Le ballon est tombé droit du ciel et a changé de direction. Beaucoup de gens sur le banc l'ont vu et je pense qu'il est assez clair que cela s'est produit.
La protestation
Les joueurs norvégiens ont entouré l'arbitre français Clément Turpin, exigeant que le but soit refusé. Selon les règles, si l'arbitre ou le VAR avait confirmé un contact avec le câble de la spider-cam, le jeu aurait dû être arrêté et repris par une balle à terre. Turpin n'est pas intervenu, et la salle du VAR n'a envoyé aucun message. Solbakken a ensuite déclaré en conférence de presse que Turpin avait admis n'avoir pas vu le contact personnellement et n'avoir reçu aucune communication le confirmant.
Turpin m'a dit qu'il ne l'avait pas vu personnellement et qu'il n'avait reçu aucun message confirmant ce qui s'était passé. Puisque la FIFA a déclaré qu'il n'y avait pas eu de contact, il ne peut rien y faire. Mais le ballon est tombé juste devant le banc, donc le contact a eu lieu. Tout le monde a vu ce qui s'est passé.
La défense technologique de la FIFA
La FIFA a publié un communiqué peu après le match, accompagné d'une vidéo montrant le moment du dégagement de Nyland ainsi que les relevés d'ondes sonores du capteur à l'intérieur du ballon connecté. La puce, qui avait refusé un but de Gvardiol lors du huitième de finale Croatie-Portugal quelques jours plus tôt, n'a enregistré aucun pic de vibration. Le protocole de la FIFA stipule que les données du capteur priment sur les preuves vidéo, à moins que les images ne fournissent une preuve irréfutable de contact.
Avant le but de l'Angleterre à la 45+2 minute contre la Norvège, le capteur du ballon connecté n'a montré aucun pic dans le 'rythme cardiaque du ballon' lorsqu'il était en l'air, et donc aucune preuve que le ballon a touché le câble aérien et modifié le mouvement du ballon.
Le résultat du match
L'égalisation de Bellingham a changé la dynamique. Il a marqué à nouveau au début des prolongations pour porter le score à 2-1, envoyant l'Angleterre en demi-finales et éliminant la Norvège. Erling Haaland et Harry Kane ont tous deux été éclipsés par le doublé de Bellingham.
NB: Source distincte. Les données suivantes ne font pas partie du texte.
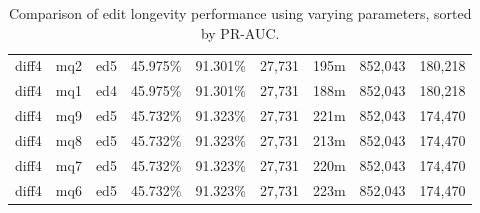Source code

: \begin{sidewaystable}[!ph]
\begin{center}
\begin{tabular}{|c|c|c||c|c||c|c|c|c|}
diff4 & mq2 & ed5 & 45.975\% & 91.301\% & 27,731 & 195m & 852,043 & 180,218 \\
diff4 & mq1 & ed4 & 45.975\% & 91.301\% & 27,731 & 188m & 852,043 & 180,218 \\
diff4 & mq9 & ed5 & 45.732\% & 91.323\% & 27,731 & 221m & 852,043 & 174,470 \\
diff4 & mq8 & ed5 & 45.732\% & 91.323\% & 27,731 & 213m & 852,043 & 174,470 \\
diff4 & mq7 & ed5 & 45.732\% & 91.323\% & 27,731 & 220m & 852,043 & 174,470 \\
diff4 & mq6 & ed5 & 45.732\% & 91.323\% & 27,731 & 223m & 852,043 & 174,470 \\
\hline
\end{tabular}
\end{center}
\caption{Comparison of edit longevity performance using
    varying parameters, sorted by PR-AUC.}
\label{tab:editshoutB}
\end{sidewaystable}
\clearpage
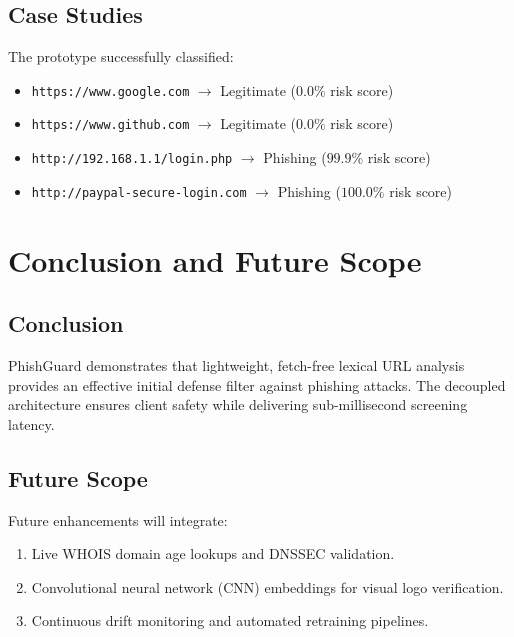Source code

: \documentclass[12pt,a4paper]{report}
\begin{document}
\section{Case Studies}
The prototype successfully classified:
\begin{itemize}
    \item \texttt{https://www.google.com} $\rightarrow$ Legitimate ($0.0\%$ risk score)
    \item \texttt{https://www.github.com} $\rightarrow$ Legitimate ($0.0\%$ risk score)
    \item \texttt{http://192.168.1.1/login.php} $\rightarrow$ Phishing ($99.9\%$ risk score)
    \item \texttt{http://paypal-secure-login.com} $\rightarrow$ Phishing ($100.0\%$ risk score)
\end{itemize}

\chapter{Conclusion and Future Scope}
\section{Conclusion}
PhishGuard demonstrates that lightweight, fetch-free lexical URL analysis provides an effective initial defense filter against phishing attacks. The decoupled architecture ensures client safety while delivering sub-millisecond screening latency.

\section{Future Scope}
Future enhancements will integrate:
\begin{enumerate}
    \item Live WHOIS domain age lookups and DNSSEC validation.
    \item Convolutional neural network (CNN) embeddings for visual logo verification.
    \item Continuous drift monitoring and automated retraining pipelines.
\end{enumerate}
\end{document}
Les supporters norvégiens ont inondé les réseaux sociaux d'images arrêtées qu'ils interprétaient comme une preuve de la déviation, mais aucune protestation formelle n'a été déposée après le coup de sifflet final.
- La Norvège prend l'avantage 1-0.
- Le dégagement de Nyland heurte le câble de la spider-cam ; Bellingham égalise pour l'Angleterre.
- Les joueurs norvégiens protestent auprès de l'arbitre Turpin ; le but est validé.
- Bellingham marque son deuxième but, portant le score à 2-1.
- L'Angleterre gagne 2-1 et se qualifie pour les demi-finales.
La suite
Solbakken a reconnu qu'un rejouer le match est irréaliste. « Je ne pense pas que nous allons rejouer le match, donc c'est ainsi que les choses se présentent », a-t-il déclaré. L'épisode a relancé le débat sur la hiérarchie des preuves dans l'arbitrage : une micropuce capable de détecter un coup de tête mais pas un contact avec un câble, et un protocole qui privilégie les données du capteur par rapport à ce que les joueurs et les entraîneurs affirment avoir vu de leurs propres yeux.